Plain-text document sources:
--- START ---

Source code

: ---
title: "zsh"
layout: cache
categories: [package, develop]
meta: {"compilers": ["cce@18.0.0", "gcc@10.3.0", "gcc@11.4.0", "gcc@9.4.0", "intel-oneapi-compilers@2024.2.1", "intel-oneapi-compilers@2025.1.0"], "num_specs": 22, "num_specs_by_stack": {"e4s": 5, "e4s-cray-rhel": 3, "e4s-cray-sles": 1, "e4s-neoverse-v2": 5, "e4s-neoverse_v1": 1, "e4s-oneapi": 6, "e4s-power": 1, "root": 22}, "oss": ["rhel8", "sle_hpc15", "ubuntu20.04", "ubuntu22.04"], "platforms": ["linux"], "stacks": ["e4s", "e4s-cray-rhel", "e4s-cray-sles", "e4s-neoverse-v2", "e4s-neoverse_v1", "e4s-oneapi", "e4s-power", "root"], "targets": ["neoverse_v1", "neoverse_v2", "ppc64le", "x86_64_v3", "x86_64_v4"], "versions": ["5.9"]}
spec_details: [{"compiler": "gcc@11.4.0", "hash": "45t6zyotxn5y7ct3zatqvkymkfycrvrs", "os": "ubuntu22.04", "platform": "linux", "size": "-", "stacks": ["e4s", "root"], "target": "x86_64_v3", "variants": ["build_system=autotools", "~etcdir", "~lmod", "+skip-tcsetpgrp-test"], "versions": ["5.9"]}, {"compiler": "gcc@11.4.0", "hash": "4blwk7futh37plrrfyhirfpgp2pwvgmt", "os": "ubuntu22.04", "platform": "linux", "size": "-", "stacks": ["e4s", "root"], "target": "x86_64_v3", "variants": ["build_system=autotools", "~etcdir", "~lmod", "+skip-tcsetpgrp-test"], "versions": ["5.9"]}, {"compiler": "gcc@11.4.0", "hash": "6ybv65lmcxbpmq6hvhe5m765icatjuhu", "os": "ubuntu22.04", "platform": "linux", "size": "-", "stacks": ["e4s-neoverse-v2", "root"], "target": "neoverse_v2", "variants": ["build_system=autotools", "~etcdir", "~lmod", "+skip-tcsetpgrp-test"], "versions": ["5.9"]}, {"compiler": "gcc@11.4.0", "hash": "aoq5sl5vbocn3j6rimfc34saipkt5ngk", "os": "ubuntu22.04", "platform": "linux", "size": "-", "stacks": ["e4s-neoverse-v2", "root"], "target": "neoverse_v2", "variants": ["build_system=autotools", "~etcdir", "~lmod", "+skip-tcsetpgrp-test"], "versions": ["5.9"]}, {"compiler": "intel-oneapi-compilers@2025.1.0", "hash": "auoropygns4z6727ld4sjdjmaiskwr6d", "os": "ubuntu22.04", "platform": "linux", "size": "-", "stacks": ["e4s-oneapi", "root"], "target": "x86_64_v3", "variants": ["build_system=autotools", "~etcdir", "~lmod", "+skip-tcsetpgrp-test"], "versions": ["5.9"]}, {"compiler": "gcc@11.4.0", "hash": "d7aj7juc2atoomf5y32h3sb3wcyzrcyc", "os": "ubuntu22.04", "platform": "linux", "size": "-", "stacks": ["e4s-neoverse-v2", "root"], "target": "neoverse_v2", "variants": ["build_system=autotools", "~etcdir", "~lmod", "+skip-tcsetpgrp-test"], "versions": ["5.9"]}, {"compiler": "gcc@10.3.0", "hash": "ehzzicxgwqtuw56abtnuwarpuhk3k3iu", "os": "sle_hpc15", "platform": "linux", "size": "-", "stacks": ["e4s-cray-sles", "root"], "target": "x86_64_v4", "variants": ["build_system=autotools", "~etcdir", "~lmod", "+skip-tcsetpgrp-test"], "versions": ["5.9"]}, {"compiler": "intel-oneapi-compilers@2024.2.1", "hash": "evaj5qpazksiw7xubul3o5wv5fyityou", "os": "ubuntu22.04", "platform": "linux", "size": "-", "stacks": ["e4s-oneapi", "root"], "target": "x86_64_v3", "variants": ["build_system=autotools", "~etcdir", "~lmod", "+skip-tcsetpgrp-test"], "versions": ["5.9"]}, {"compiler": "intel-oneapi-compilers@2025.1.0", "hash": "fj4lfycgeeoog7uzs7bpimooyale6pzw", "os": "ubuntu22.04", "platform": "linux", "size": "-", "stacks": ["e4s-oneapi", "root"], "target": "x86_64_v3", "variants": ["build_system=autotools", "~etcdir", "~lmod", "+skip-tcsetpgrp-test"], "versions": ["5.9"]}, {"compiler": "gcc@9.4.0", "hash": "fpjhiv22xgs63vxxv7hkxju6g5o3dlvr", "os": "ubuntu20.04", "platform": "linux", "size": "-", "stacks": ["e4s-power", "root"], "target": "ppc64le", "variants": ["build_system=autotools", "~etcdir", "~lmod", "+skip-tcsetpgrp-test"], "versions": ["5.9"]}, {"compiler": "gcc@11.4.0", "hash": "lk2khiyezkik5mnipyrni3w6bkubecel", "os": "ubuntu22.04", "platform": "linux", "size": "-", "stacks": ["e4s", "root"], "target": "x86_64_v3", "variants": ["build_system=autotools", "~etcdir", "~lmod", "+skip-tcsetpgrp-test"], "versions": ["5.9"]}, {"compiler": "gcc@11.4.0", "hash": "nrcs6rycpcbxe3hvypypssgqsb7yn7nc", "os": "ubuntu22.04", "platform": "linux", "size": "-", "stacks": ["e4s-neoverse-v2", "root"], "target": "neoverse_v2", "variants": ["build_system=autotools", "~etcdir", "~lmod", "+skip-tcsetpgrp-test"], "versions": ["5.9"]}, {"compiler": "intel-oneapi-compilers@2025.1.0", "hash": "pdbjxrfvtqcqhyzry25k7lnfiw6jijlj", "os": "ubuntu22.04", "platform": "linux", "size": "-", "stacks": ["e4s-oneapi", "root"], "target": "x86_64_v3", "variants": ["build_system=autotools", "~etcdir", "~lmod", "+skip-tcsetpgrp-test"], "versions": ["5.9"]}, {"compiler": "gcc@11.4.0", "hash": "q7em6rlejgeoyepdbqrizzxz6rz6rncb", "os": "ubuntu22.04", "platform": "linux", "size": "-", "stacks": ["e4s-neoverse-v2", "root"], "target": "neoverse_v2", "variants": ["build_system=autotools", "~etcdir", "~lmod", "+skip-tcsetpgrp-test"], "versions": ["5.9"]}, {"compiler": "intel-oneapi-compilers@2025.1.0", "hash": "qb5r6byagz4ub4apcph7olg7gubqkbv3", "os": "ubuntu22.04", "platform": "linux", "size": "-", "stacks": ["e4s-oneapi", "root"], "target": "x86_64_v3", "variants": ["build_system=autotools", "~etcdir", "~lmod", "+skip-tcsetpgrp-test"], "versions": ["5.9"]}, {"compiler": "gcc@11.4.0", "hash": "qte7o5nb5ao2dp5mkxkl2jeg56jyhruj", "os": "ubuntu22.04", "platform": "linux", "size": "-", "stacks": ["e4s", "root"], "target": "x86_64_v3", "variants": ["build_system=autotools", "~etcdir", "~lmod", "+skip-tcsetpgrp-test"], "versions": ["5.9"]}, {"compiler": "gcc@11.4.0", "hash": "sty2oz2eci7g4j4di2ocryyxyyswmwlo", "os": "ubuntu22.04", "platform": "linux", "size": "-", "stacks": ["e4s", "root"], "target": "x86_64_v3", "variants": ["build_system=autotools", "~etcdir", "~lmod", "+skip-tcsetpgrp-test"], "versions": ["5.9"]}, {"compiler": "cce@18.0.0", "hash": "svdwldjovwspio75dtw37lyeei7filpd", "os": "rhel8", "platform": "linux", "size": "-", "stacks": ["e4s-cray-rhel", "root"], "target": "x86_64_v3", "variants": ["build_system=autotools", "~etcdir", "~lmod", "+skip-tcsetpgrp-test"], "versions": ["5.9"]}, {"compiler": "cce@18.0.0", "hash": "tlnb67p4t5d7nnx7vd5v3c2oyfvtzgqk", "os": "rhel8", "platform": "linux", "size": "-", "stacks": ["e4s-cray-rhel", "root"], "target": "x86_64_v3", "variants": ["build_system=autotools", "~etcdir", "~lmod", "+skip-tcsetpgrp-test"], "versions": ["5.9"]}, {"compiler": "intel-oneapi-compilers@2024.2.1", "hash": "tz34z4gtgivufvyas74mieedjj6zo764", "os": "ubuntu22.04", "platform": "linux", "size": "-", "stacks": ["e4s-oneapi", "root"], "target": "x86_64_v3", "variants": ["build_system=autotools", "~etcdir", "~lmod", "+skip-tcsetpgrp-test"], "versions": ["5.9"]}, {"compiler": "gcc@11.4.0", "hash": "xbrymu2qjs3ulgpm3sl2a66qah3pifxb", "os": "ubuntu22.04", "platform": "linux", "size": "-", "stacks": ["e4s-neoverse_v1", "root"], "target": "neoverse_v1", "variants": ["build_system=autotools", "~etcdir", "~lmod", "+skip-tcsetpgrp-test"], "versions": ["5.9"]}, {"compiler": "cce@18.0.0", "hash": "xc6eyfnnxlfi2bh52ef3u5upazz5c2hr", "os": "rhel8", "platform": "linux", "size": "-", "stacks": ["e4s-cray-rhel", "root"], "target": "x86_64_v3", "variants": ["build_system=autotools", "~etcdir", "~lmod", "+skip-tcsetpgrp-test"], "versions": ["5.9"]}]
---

--- END ---

*ACTIVITY*
Can you write out the lines above, from the first one through the one containing "categories: [package, develop]", exactly as they appear and nothing more?

*PROBLEM SOLUTION*
Source code

: ---
title: "zsh"
layout: cache
categories: [package, develop]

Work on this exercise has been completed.